If we have the same kernel, then:

print(out)
array([[[[ 0., -8.],
         [ 0., -4.]]]])

print(dout)
array([[[[1., 1.],
         [1., 1.]]]])

\(\frac{\partial L}{\partial w}\) is equal to:

print(conv.weight.grad.numpy())
array([[[[ 4.,  6.,  8.],
         [ 6.,  7.,  9.],
         [ 8.,  9., 10.]]]], dtype=float32)

The valid places where w[0,0] can be placed on the input image, when dot-product-ed with dout, yields \(\color{red}{4}\), as expected.

\[x = \begin{bmatrix} \color{red}{1} & 1 & \color{red}{1} & 2 & 3 \\ 1 & 1 & 1 & 2 & 3 \\ \color{red}{1} & 1 & \color{red}{1} & 2 & 3 \\ 2 & 2 & 2 & 2 & 3 \\ 3 & 3 & 3 & 3 & 3 \\ 4 & 4 & 4 & 4 & 4 \\ \end{bmatrix}\]

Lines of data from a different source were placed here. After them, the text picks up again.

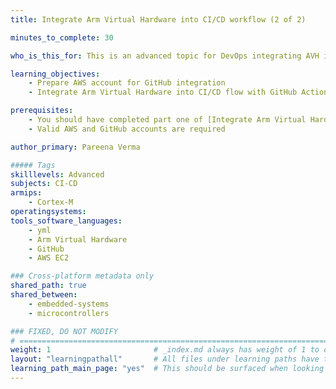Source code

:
 ```yaml
---
title: Integrate Arm Virtual Hardware into CI/CD workflow (2 of 2)

minutes_to_complete: 30

who_is_this_for: This is an advanced topic for DevOps integrating AVH into their CI/CD flows

learning_objectives: 
    - Prepare AWS account for GitHub integration
    - Integrate Arm Virtual Hardware into CI/CD flow with GitHub Actions

prerequisites:
    - You should have completed part one of [Integrate Arm Virtual Hardware into CI/CD workflow](../avh_cicd/).
    - Valid AWS and GitHub accounts are required

author_primary: Pareena Verma

##### Tags
skilllevels: Advanced
subjects: CI-CD
armips:
    - Cortex-M
operatingsystems:
tools_software_languages:
    - yml
    - Arm Virtual Hardware
    - GitHub
    - AWS EC2 

### Cross-platform metadata only
shared_path: true
shared_between:
    - embedded-systems
    - microcontrollers

### FIXED, DO NOT MODIFY
# ================================================================================
weight: 1                       # _index.md always has weight of 1 to order correctly
layout: "learningpathall"       # All files under learning paths have this same wrapper
learning_path_main_page: "yes"  # This should be surfaced when looking for related content. Only set for _index.md of learning path content.
---
```

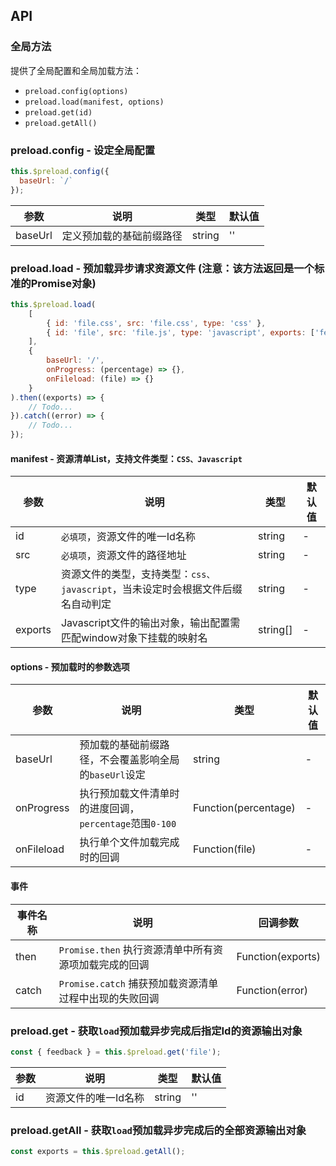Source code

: ## API

### 全局方法
提供了全局配置和全局加载方法：

- `preload.config(options)`
- `preload.load(manifest, options)`
- `preload.get(id)`
- `preload.getAll()`

### preload.config - 设定全局配置

```js
this.$preload.config({
  baseUrl: `/`
});
```

| 参数 | 说明 | 类型 | 默认值 |
| --- | --- | --- | --- |
| baseUrl | 定义预加载的基础前缀路径 | string | '' |

### preload.load - 预加载异步请求资源文件 (注意：该方法返回是一个标准的Promise对象)

```js
this.$preload.load(
	[
		{ id: 'file.css', src: 'file.css', type: 'css' },
		{ id: 'file', src: 'file.js', type: 'javascript', exports: ['feedback'] }
	],
	{
		baseUrl: '/',
		onProgress: (percentage) => {},
		onFileload: (file) => {}
	}
).then((exports) => {
	// Todo...
}).catch((error) => {
	// Todo...
});
```
#### manifest - 资源清单List，支持文件类型：`CSS、Javascript`

| 参数 | 说明 | 类型 | 默认值 |
| --- | --- | --- | --- |
| id | `必填项`，资源文件的唯一Id名称 | string | - |
| src | `必填项`，资源文件的路径地址 | string | - |
| type | 资源文件的类型，支持类型：`css、javascript`，当未设定时会根据文件后缀名自动判定 | string | - |
| exports | Javascript文件的输出对象，输出配置需匹配window对象下挂载的映射名 | string[] | - |

#### options - 预加载时的参数选项

| 参数 | 说明 | 类型 | 默认值 |
| --- | --- | --- | --- |
| baseUrl | 预加载的基础前缀路径，不会覆盖影响全局的`baseUrl`设定 | string | - |
| onProgress | 执行预加载文件清单时的进度回调，`percentage`范围`0-100` | Function(percentage) | - |
| onFileload | 执行单个文件加载完成时的回调 | Function(file) | - |

#### 事件

| 事件名称 | 说明 | 回调参数 |
| --- | --- | --- |
| then | `Promise.then` 执行资源清单中所有资源项加载完成的回调 | Function(exports) |
| catch | `Promise.catch` 捕获预加载资源清单过程中出现的失败回调 | Function(error) |

### preload.get - 获取`load`预加载异步完成后指定Id的资源输出对象

```js
const { feedback } = this.$preload.get('file');
```

| 参数 | 说明 | 类型 | 默认值 |
| --- | --- | --- | --- |
| id | 资源文件的唯一Id名称 | string | '' |

### preload.getAll - 获取`load`预加载异步完成后的全部资源输出对象

```js
const exports = this.$preload.getAll();
```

w[0,1] can be placed at the blue locations, and when the dout filter values are placed at these locations, the dot product is \(\color{blue}{6}\), as expected:

\[x = \begin{bmatrix} 1 & \color{blue}{1} & 1 & \color{blue}{2} & 3 \\ 1 & 1 & 1 & 2 & 3 \\ 1 & \color{blue}{1} & 1 & \color{blue}{2} & 3 \\ 2 & 2 & 2 & 2 & 3 \\ 3 & 3 & 3 & 3 & 3 \\ 4 & 4 & 4 & 4 & 4 \\ \end{bmatrix}\]

Backprop through Convolution to an Input Image

Now, we’ll work through the gradient w.r.t. the input image.

Our upstream gradient was \(\frac{\partial L}{\partial o} = \begin{bmatrix} 1 & 1 & 1 \\ 1 & 1 & 1 \\ 1 & 1 & 1 \\ 1 & 1 & 1 \end{bmatrix}\) since it came from a sum operation over a \(4 \times 3\) grid. We’ll need to pad this back up to the original size, and convolve it with the input kernel \(w\). Suppose instead we flip the input kernel \(w\) about the x and y axes, and perform cross correlation:

\[\begin{bmatrix} 0 & 0 & 0 & 0 & 0 \\ 0 & 1 & 1 & 1 & 0 \\ 0 & 1 & 1 & 1 & 0 \\ 0 & 1 & 1 & 1 & 0 \\ 0 & 1 & 1 & 1 & 0 \\ 0 & 0 & 0 & 0 & 0 \end{bmatrix} * \begin{bmatrix} -1 & 0 & 1 \\ -2 & 0 & 2 \\ -1 & 0 & 1 \end{bmatrix}\]

We find that for our toy example, \(\frac{\partial L}{\partial x}\) is equal to the following \(6 \times 5\) matrix:

print(x_tensor.grad)
tensor([[[[ 1.,  1.,  0., -1., -1.],
          [ 3.,  3.,  0., -3., -3.],
          [ 4.,  4.,  0., -4., -4.],
          [ 4.,  4.,  0., -4., -4.],
          [ 3.,  3.,  0., -3., -3.],
          [ 1.,  1.,  0., -1., -1.]]]])

CMU has a nice discussion here.

Reflection

We’ve observed an interesting duality – cross-correlation in the forward pass becomes cross-correlation in the backwards pass. Just as the forward pass and backward pass for linear layers is just matrix multiplication, we see the same duality for convolution.